Lembrando o acordo monetário de 1998

Cadê os bancos? Onde para o Ministério das Finanças para lembrar a quem esqueceu (ou não sabe) que o câmbio permanente do euro resulta de um acordo com instituições financeiras europeias que nos fizeram confiança?

O conto volta atrás: o acordo de cooperação monetária foi celebrado entre Praia e Lisboa no dia 13 de março de 1998. A paridade fixa entre o escudo português e o escudo caboverdeano acabava com o isolamento da nossa moeda face às moedas do Sistema monetário europeu, e abria-nos as portas à futura moeda comum europeia por intermédio do Banco de Portugal. (1)

Com esta indexação ao euro, ficavam afastados os riscos de flutuação face à moeda europeia que, por inerência de cálculo, fixou-se em 110,265 escudos caboverdeanos ainda antes da sua entrada em vigor em 2001.

Mas o acordo de 1998 obrigava a uma necessária disciplina financeira: de certo modo os chamados «critérios de convergência» fixados no tratado de Maastricht (1992) impunham-se a nós, um desafio enorme para um país frágil como o nosso (2); o Governo não podia socorrer-se da desvalorização para corrigir eventuais desequilíbrios decorrentes de uma gestão orçamental laxista.

Se trago à baila o acordo cambial de 1998, é para relembrar a paridade fixa do euro, e dizer o seguinte: se o acordo foi celebrado a pensar no saneamento dos índices macroeconómicos do país, se andámos a arrumar a casa, não foi para cairmos nesta bagunça toda que se vê no Sal – e não só!

Comerciantes e mercadores não devem fazer a lei, e a lei da selva não deve prevalecer num sistema monetário sério. Fica-nos mal aos olhos de quem nos visita, com prejuízo para a nossa imagem nos países europeus onde os turistas (muito bem informados sobre os câmbios) falam por nós.

E não falei aqui do euro que entra pela porta e sai pelo portão, em vendas informais e outros «negócios da China».

 

Notas:

(1) Para dar seguimento ao acordo, uma Unidade de acompanhamento macroeconómica (UAM) passou a reunir-se todos os três meses, alternativamente em Lisboa e na Praia.

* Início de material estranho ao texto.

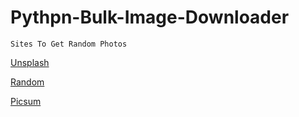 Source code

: # Pythpn-Bulk-Image-Downloader

`Sites To Get Random Photos`

[Unsplash](https://unsplash.com/)

[Random](https://random.responsiveimages.io/)

[Picsum](https://picsum.photos/)
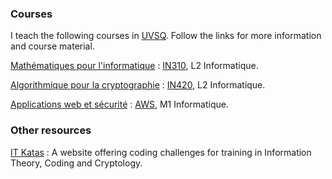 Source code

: ### Courses

I teach the following courses in [UVSQ](http://www.uvsq.fr/). Follow
the links for more information and course material.

[Mathématiques pour l'informatique][IN310]
: [IN310][IN310], L2 Informatique.

[Algorithmique pour la cryptographie][IN420]
: [IN420][IN420], L2 Informatique.

[Applications web et sécurité][AWS]
: [AWS][AWS], M1 Informatique.

### Other resources
      
[IT Katas](http://it-katas.defeo.lu/ "IT Katas")
: A website offering coding challenges for training in Information Theory, Coding and Cryptology.


[AWS]: http://swift.prism.uvsq.fr/ "AWS"
[IN310]: http://swift.prism.uvsq.fr:5999/ "IN310"
[IN420]: http://apollinaire.prism.uvsq.fr/ "IN420"
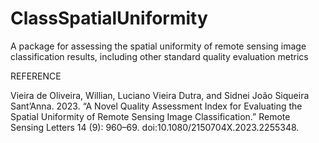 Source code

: # ClassSpatialUniformity
A package for assessing the spatial uniformity of remote sensing image classification results, including other standard quality evaluation metrics


REFERENCE

Vieira de Oliveira, Willian, Luciano Vieira Dutra, and Sidnei João Siqueira Sant’Anna. 2023. “A Novel Quality Assessment Index for Evaluating the Spatial Uniformity of Remote Sensing Image Classification.” Remote Sensing Letters 14 (9): 960–69. doi:10.1080/2150704X.2023.2255348.
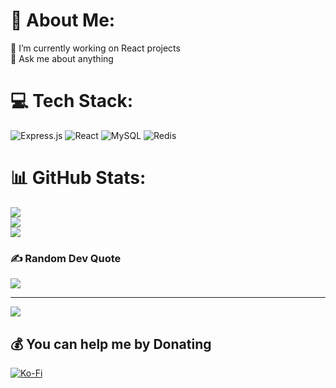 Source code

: # 💫 About Me:

🔭 I’m currently working on React projects<br>💬 Ask me about anything

# 💻 Tech Stack:

![Express.js](https://img.shields.io/badge/express.js-%23404d59.svg?style=for-the-badge&logo=express&logoColor=%2361DAFB) ![React](https://img.shields.io/badge/react-%2320232a.svg?style=for-the-badge&logo=react&logoColor=%2361DAFB) ![MySQL](https://img.shields.io/badge/mysql-%2300f.svg?style=for-the-badge&logo=mysql&logoColor=white) ![Redis](https://img.shields.io/badge/redis-%23DD0031.svg?style=for-the-badge&logo=redis&logoColor=white)

# 📊 GitHub Stats:

![](https://github-readme-stats.vercel.app/api?username=ed1ndev&theme=dark&hide_border=false&include_all_commits=false&count_private=false)<br/>
![](https://github-readme-streak-stats.herokuapp.com/?user=ed1ndev&theme=dark&hide_border=false)<br/>
![](https://github-readme-stats.vercel.app/api/top-langs/?username=ed1ndev&theme=dark&hide_border=false&include_all_commits=false&count_private=false&layout=compact)

### ✍️ Random Dev Quote

![](https://quotes-github-readme.vercel.app/api?type=horizontal&theme=radical)

---

[![](https://visitcount.itsvg.in/api?id=ed1ndev&icon=0&color=0)](https://visitcount.itsvg.in)

## 💰 You can help me by Donating

[![Ko-Fi](https://img.shields.io/badge/Ko--fi-F16061?style=for-the-badge&logo=ko-fi&logoColor=white)](https://ko-fi.com/ed1ndev)

<!-- Proudly created with GPRM ( https://gprm.itsvg.in ) -->

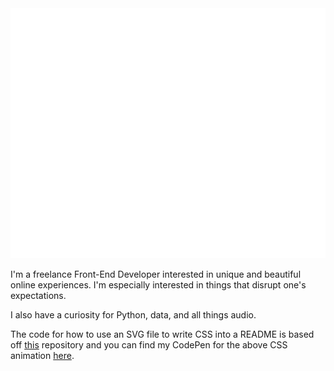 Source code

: <div align="center">
	<a href="https://github.com/keenan-h">
		<img src="header.svg" width="800" height="400">
	</a>
</div>

I'm a freelance Front-End Developer interested in unique and beautiful online experiences. I'm especially interested in things that disrupt one's expectations.

I also have a curiosity for Python, data, and all things audio.

The code for how to use an SVG file to write CSS into a README is based off [this](https://github.com/sindresorhus/css-in-readme-like-wat) repository and you can find my CodePen for the above CSS animation [here](https://codepen.io/keenan-h/pen/oNYeYpo).
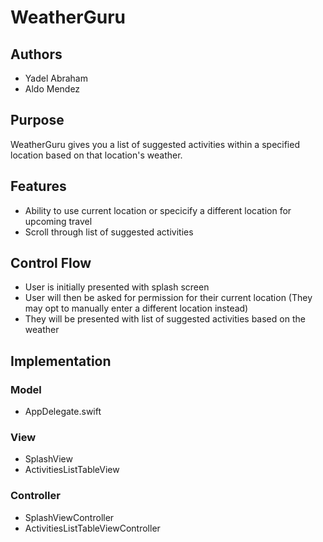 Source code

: # WeatherGuru

## Authors
* Yadel Abraham
* Aldo Mendez

## Purpose
WeatherGuru gives you a list of suggested activities within a specified 
location based on that location's weather.

## Features
* Ability to use current location or specicify a different location for upcoming travel
* Scroll through list of suggested activities

## Control Flow
* User is initially presented with splash screen
* User will then be asked for permission for their current location 
(They may opt to manually enter a different location instead)
* They will be presented with list of suggested activities based on the weather

## Implementation
### Model
* AppDelegate.swift

### View
* SplashView
* ActivitiesListTableView

### Controller
* SplashViewController
* ActivitiesListTableViewController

(2) Pelo tratado de Maastricht, assinado em 1992, os Estados membros da União Europeia comprometiam-se a respeitar um certo número de critérios, ditos «de convergência», para integrar uma futura União Económica e Monetária (UEM). Critérios de disciplina e contenção no tocante às taxas de juro e de câmbio, da inflação, dos défices públicos e da dívida pública.